Interactive Session 3A

Differential equations and solving them numerically in R: Lotke-Volterra

Credit

This lesson is closely based on the article, Numerically solving differential equations with R.

1. Numerical approximation by hand

We’ll just do this once to reinforce how numerical integration generally works for approximating a particular solution. Given the differential equation:

\[\frac{dP}{dt}=0.4P(0.5 - P)\]

and the initial condition \(P(0)=0.2\), approximate the solution \(P(t)\) at t = 1, 2.

First, what is \(t\), \(P\), and \(\frac{dP}{dt}\) at \(t = 0\)?

  • Here we have the initial condition, \(P(0)=0.2\), which we can use to fill out our first row \(t\) and \(P\) in the table, below

  • Next, we can use those initial conditions to calculate the slope, \(\frac{dP}{dt}\), using our given differential equation: \(\frac{dP}{dt} = (0.4)(0.2)(0.5-0.2)\)

t P dPdt
0 0.2 0.024

Next, approximate the value of \(P(t)\) and \(\frac{dP}{dt}\) at the next step (\(t = 1\))

Importantly, we assume that the slope is continuing at 0.024.

  • This means that the approximate value of \(P(1) = P(0) + (\frac{dP}{dt} * \Delta t)\), therefore, \(P(1) = 0.2 + (0.024 * 1) = 0.224\)

  • At that value of \(P\), the slope is approximated by \(\frac{dP}{dt}=(0.4)(0.224)(0.5 - 0.224) = 0.02473\).

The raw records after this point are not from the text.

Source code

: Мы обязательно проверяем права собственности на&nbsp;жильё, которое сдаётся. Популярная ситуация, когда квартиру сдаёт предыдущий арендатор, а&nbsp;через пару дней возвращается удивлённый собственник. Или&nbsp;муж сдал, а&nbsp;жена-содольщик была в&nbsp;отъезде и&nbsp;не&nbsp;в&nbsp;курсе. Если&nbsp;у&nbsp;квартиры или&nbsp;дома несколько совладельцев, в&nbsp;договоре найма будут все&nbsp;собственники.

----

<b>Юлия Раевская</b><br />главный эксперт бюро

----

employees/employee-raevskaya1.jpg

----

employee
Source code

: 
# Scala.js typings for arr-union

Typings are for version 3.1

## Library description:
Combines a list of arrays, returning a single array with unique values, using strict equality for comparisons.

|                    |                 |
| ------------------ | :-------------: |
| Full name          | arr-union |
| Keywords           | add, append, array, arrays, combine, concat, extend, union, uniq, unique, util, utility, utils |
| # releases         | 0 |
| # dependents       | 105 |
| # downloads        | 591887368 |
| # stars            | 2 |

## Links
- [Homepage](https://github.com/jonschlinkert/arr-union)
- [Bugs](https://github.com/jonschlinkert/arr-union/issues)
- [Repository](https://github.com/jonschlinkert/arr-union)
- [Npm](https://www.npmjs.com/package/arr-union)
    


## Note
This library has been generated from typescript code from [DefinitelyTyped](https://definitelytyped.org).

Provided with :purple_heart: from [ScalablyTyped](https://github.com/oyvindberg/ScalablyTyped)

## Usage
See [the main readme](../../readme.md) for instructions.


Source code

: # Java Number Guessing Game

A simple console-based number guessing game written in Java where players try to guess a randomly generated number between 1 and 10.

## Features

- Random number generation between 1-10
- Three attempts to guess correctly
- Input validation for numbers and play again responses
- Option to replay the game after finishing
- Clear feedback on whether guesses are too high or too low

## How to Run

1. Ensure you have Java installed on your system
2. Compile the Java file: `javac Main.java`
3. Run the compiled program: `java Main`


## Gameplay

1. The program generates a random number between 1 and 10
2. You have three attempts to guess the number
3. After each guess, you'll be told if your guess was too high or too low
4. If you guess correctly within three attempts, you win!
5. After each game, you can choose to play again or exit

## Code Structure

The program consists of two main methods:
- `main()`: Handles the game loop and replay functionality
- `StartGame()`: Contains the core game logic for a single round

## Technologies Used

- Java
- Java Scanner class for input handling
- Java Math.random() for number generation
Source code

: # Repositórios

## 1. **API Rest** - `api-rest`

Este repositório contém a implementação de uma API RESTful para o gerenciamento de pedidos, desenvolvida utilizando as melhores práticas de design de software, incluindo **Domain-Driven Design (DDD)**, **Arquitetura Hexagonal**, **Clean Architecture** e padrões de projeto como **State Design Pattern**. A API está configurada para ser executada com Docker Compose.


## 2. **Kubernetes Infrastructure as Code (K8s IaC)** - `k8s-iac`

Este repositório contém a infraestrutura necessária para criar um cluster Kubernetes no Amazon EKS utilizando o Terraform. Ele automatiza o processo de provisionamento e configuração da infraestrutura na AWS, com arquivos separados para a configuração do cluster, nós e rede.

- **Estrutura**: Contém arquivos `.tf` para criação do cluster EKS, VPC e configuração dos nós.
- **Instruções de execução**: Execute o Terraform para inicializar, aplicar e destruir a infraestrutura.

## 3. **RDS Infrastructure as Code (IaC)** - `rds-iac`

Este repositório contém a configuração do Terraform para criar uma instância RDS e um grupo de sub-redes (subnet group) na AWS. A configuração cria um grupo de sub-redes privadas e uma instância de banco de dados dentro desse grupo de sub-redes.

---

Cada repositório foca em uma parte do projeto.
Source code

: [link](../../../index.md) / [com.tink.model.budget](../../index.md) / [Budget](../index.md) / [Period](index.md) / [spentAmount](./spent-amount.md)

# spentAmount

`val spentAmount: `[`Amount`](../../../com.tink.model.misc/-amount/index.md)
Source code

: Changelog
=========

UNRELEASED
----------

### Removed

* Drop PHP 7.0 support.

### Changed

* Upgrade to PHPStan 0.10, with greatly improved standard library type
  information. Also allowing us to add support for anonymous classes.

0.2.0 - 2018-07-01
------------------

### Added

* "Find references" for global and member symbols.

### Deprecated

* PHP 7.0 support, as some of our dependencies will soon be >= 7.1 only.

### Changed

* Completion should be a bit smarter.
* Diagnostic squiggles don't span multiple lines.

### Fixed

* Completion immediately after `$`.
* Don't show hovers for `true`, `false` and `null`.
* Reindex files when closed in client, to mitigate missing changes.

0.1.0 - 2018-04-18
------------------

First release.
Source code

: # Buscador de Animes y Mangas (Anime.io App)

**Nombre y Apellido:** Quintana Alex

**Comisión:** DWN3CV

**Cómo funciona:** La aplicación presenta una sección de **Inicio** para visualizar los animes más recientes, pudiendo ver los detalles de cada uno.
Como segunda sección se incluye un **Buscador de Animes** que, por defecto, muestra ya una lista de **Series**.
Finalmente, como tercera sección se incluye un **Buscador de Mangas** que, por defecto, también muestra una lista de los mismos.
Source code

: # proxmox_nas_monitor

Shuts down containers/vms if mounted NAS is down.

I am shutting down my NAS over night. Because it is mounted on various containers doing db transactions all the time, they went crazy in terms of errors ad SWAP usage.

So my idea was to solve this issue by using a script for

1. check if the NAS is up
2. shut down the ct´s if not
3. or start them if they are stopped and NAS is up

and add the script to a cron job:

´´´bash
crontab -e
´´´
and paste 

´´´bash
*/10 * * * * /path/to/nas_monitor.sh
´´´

So now, our table is expand to:

t P dPdt
0 0.200 0.02400
1 0.224 0.02473

Next, approximate the value of \(P(t)\) and \(\frac{dP}{dt}\) at the next step (\(t = 2\))

Again, we assume that the slope is continuing at the rate determined for the previous time step, 0.02473

  • We can approximate the value of \(P(2) = P(1) + (\frac{dP}{dt} * \Delta t)\), therefore, \(P(2) = 0.224 + (0.02473*1) = 0.24873\)

  • At that value of \(P\), the slope is approaximated by \(\frac{dP}{dt}=(0.4)(0.24873)(0.5 - 0.24873)=0.024999\)

Our table is then updated to:

t P dPdt
0 0.20000 0.024000
1 0.22400 0.024730
2 0.24873 0.024999

And we could continue doing that for many incremental values of \(t\) to get an approximate solution for what the function \(P(t)\) looks like. But that would be very tedious. Up next - computer help!

Summary: numerical approximation

There are many different approaches to numerical approximation of solutions for differential equations. This example is meant to give you an idea of how the iterative approximation works generally.

Now, let’s see how much more quickly we can do this with some computer power!

2. Numerical approximation using deSolve::ode() (a basic starter)

Create a new R Project named eds212-day3a

Add either an R script or Quarto doc (your choice) to complete the following exercise in.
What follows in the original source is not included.